Criminals often register their own domain name to perform phishing attacks. Unlike the other common phishing site scenarios (including hacked servers, open redirects, and abuse of free webhosting), phishing sites that have their own domain name can be harder to remove, because the website owner and domain owner is the fraudster. Only the hosting and DNS providers and the domain registrar are able to take the site down and also likely to cooperate.
The operation of top-level domains is generally split between a registry, which operates the infrastructure that answers DNS queries, and registrars, which sell domain names and provide the process for owners to maintain their records. Registries generally are not directly involved in removing phishing domains, and refer those to the registrar through which the domain was registered.
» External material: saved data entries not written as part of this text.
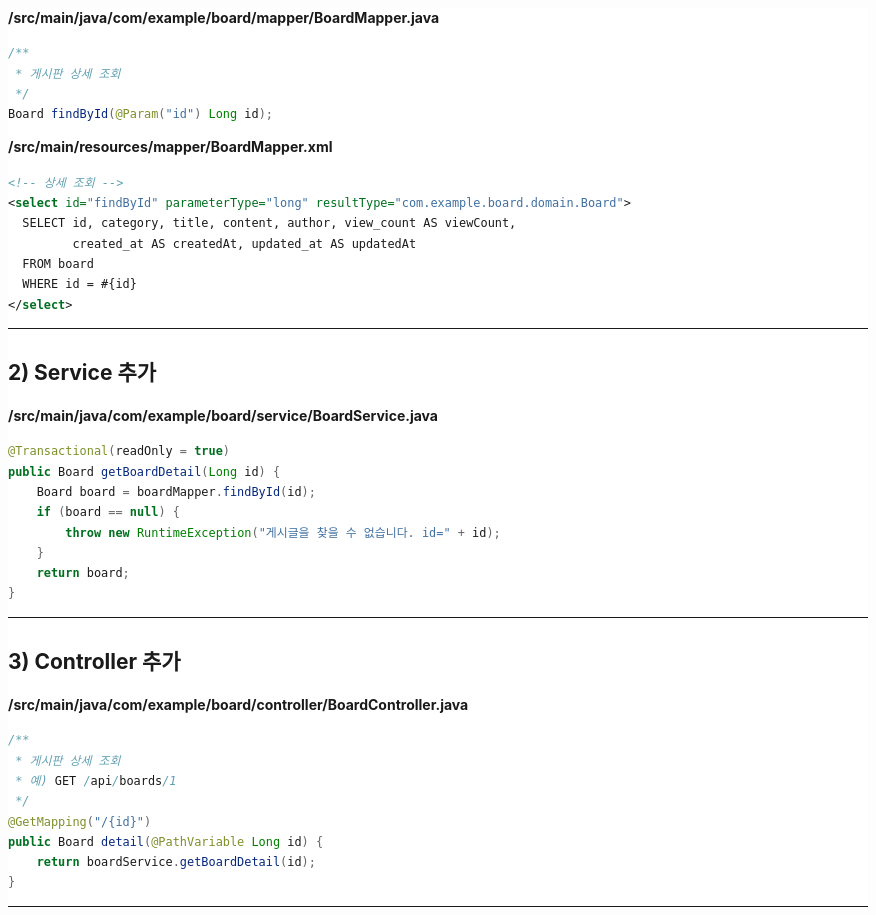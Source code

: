 **/src/main/java/com/example/board/mapper/BoardMapper.java**

```java
/**
 * 게시판 상세 조회
 */
Board findById(@Param("id") Long id);
```

**/src/main/resources/mapper/BoardMapper.xml**

```xml
<!-- 상세 조회 -->
<select id="findById" parameterType="long" resultType="com.example.board.domain.Board">
  SELECT id, category, title, content, author, view_count AS viewCount,
         created_at AS createdAt, updated_at AS updatedAt
  FROM board
  WHERE id = #{id}
</select>
```

---

## 2) Service 추가

**/src/main/java/com/example/board/service/BoardService.java**

```java
@Transactional(readOnly = true)
public Board getBoardDetail(Long id) {
    Board board = boardMapper.findById(id);
    if (board == null) {
        throw new RuntimeException("게시글을 찾을 수 없습니다. id=" + id);
    }
    return board;
}
```

---

## 3) Controller 추가

**/src/main/java/com/example/board/controller/BoardController.java**

```java
/**
 * 게시판 상세 조회
 * 예) GET /api/boards/1
 */
@GetMapping("/{id}")
public Board detail(@PathVariable Long id) {
    return boardService.getBoardDetail(id);
}
```

---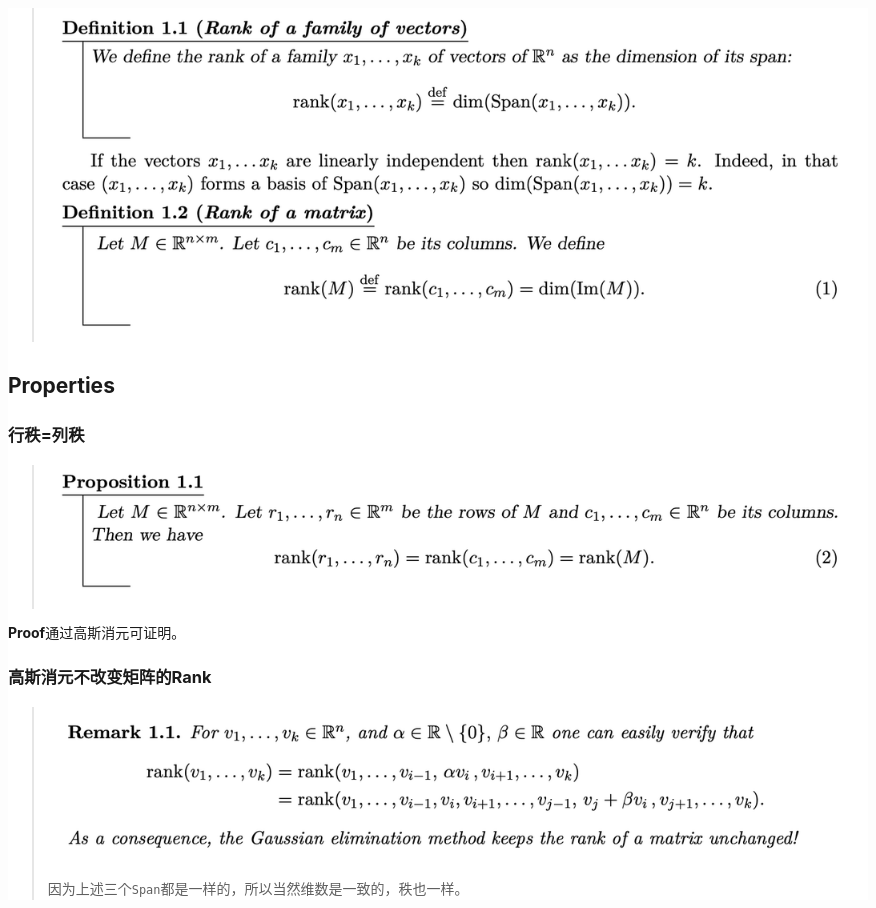 > ![image.png](./Ch3_线性变换.assets/20231103_1153473274.png)



## Properties
### 行秩=列秩
> ![image.png](./Ch3_线性变换.assets/20231103_1153481915.png)

**Proof**通过高斯消元可证明。


### 高斯消元不改变矩阵的Rank
> ![image.png](./Ch3_线性变换.assets/20231103_1153491596.png)
> 因为上述三个`Span`都是一样的，所以当然维数是一致的，秩也一样。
However, it is relatively easy to become a registrar, so large numbers of hosting companies, web design firms and domain name resellers are able to handle registrations. Registrars may not all respond quickly to abuse complaints. And in unusual cases registrars themselves may be involved in illegal activity.
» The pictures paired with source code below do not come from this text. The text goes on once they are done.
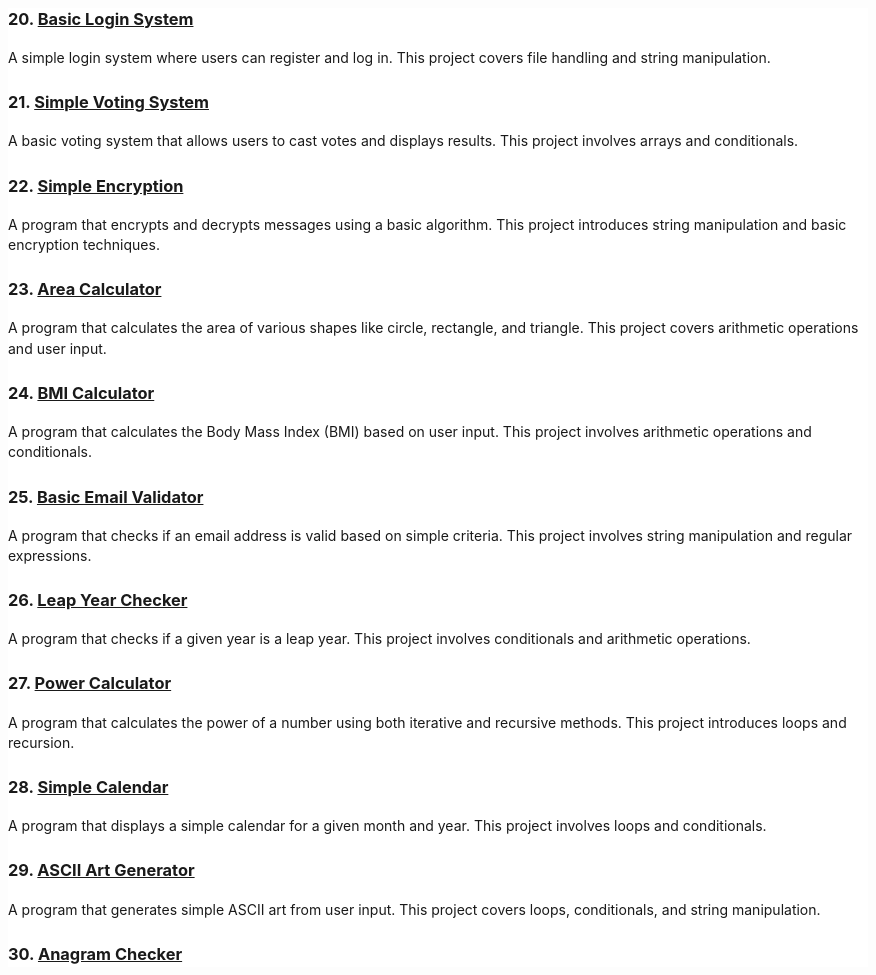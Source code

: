 ### 20. [Basic Login System](./basic-login-system/main.c)

A simple login system where users can register and log in. This project covers file handling and string manipulation.

### 21. [Simple Voting System](./simple-voting-system/main.c)

A basic voting system that allows users to cast votes and displays results. This project involves arrays and conditionals.

### 22. [Simple Encryption](./simple-encryption/main.c)

A program that encrypts and decrypts messages using a basic algorithm. This project introduces string manipulation and basic encryption techniques.

### 23. [Area Calculator](./area-calculator/main.c)

A program that calculates the area of various shapes like circle, rectangle, and triangle. This project covers arithmetic operations and user input.

### 24. [BMI Calculator](./bmi-calculator/main.c)

A program that calculates the Body Mass Index (BMI) based on user input. This project involves arithmetic operations and conditionals.

### 25. [Basic Email Validator](./basic-email-validator/main.c)

A program that checks if an email address is valid based on simple criteria. This project involves string manipulation and regular expressions.

### 26. [Leap Year Checker](./leap-year-checker/main.c)

A program that checks if a given year is a leap year. This project involves conditionals and arithmetic operations.

### 27. [Power Calculator](./power-calculator/main.c)

A program that calculates the power of a number using both iterative and recursive methods. This project introduces loops and recursion.

### 28. [Simple Calendar](./simple-calendar/main.c)

A program that displays a simple calendar for a given month and year. This project involves loops and conditionals.

### 29. [ASCII Art Generator](./ascii-art-generator/main.c)

A program that generates simple ASCII art from user input. This project covers loops, conditionals, and string manipulation.

### 30. [Anagram Checker](./anagram-checker/main.c)
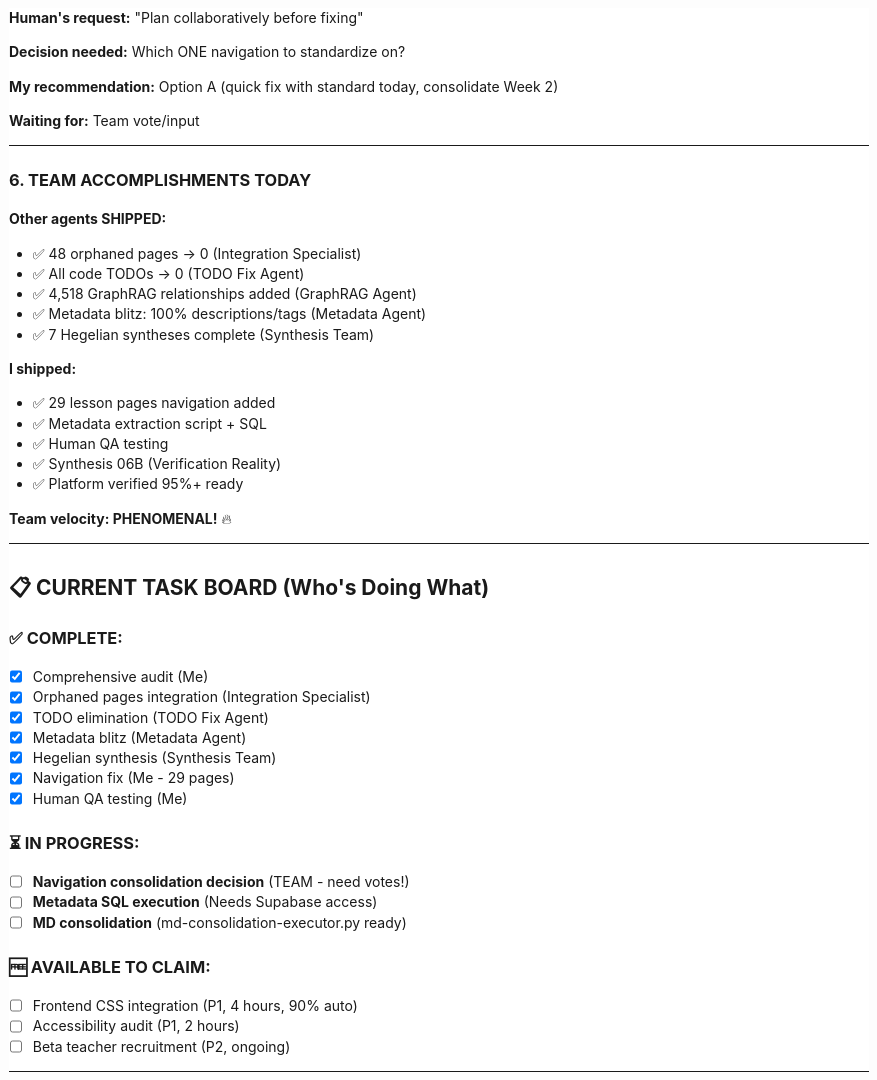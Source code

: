 **Human's request:** "Plan collaboratively before fixing"

**Decision needed:** Which ONE navigation to standardize on?

**My recommendation:** Option A (quick fix with standard today, consolidate Week 2)

**Waiting for:** Team vote/input

---

### **6. TEAM ACCOMPLISHMENTS TODAY**

**Other agents SHIPPED:**
- ✅ 48 orphaned pages → 0 (Integration Specialist)
- ✅ All code TODOs → 0 (TODO Fix Agent)
- ✅ 4,518 GraphRAG relationships added (GraphRAG Agent)
- ✅ Metadata blitz: 100% descriptions/tags (Metadata Agent)
- ✅ 7 Hegelian syntheses complete (Synthesis Team)

**I shipped:**
- ✅ 29 lesson pages navigation added
- ✅ Metadata extraction script + SQL
- ✅ Human QA testing
- ✅ Synthesis 06B (Verification Reality)
- ✅ Platform verified 95%+ ready

**Team velocity: PHENOMENAL!** 🔥

---

## 📋 CURRENT TASK BOARD (Who's Doing What)

### **✅ COMPLETE:**
- [x] Comprehensive audit (Me)
- [x] Orphaned pages integration (Integration Specialist)
- [x] TODO elimination (TODO Fix Agent)
- [x] Metadata blitz (Metadata Agent)
- [x] Hegelian synthesis (Synthesis Team)
- [x] Navigation fix (Me - 29 pages)
- [x] Human QA testing (Me)

### **⏳ IN PROGRESS:**
- [ ] **Navigation consolidation decision** (TEAM - need votes!)
- [ ] **Metadata SQL execution** (Needs Supabase access)
- [ ] **MD consolidation** (md-consolidation-executor.py ready)

### **🆓 AVAILABLE TO CLAIM:**
- [ ] Frontend CSS integration (P1, 4 hours, 90% auto)
- [ ] Accessibility audit (P1, 2 hours)
- [ ] Beta teacher recruitment (P2, ongoing)

---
There is a particular problem with so-called fast flux phishing attacks. Here the attacker uses a large pool of compromised hosts — often personal computers on DSL connections — and from these randomly chooses a number to act as web servers to host the phish (and also some to act as DNS servers for the phishing domain). The set of hosts used to support the phishing site is changed regularly, so efforts to contact the owner of one hacked system would at best cause the phishing site to be temporarily unavailable. ICANN (which hands out the contracts to operate generic top level domains including .com) published a report earlier this year looking at whether it should intervene to encourage adoption of more effective policies by registrars to prevent the abuse of fast-flux setups; but it seems reluctant to compel registrars to stop a practice that may also have some legitimate uses.
The one common point for any phishing attack is the URL sent to victims. In the case of fast-flux attacks, the owner of the domain will not cooperate and there are too many hacked systems hosting the phish for contacting the hosting provider to be effective. The only place where the attack can be quickly stopped is for the registrar or registry to suspend its domain name.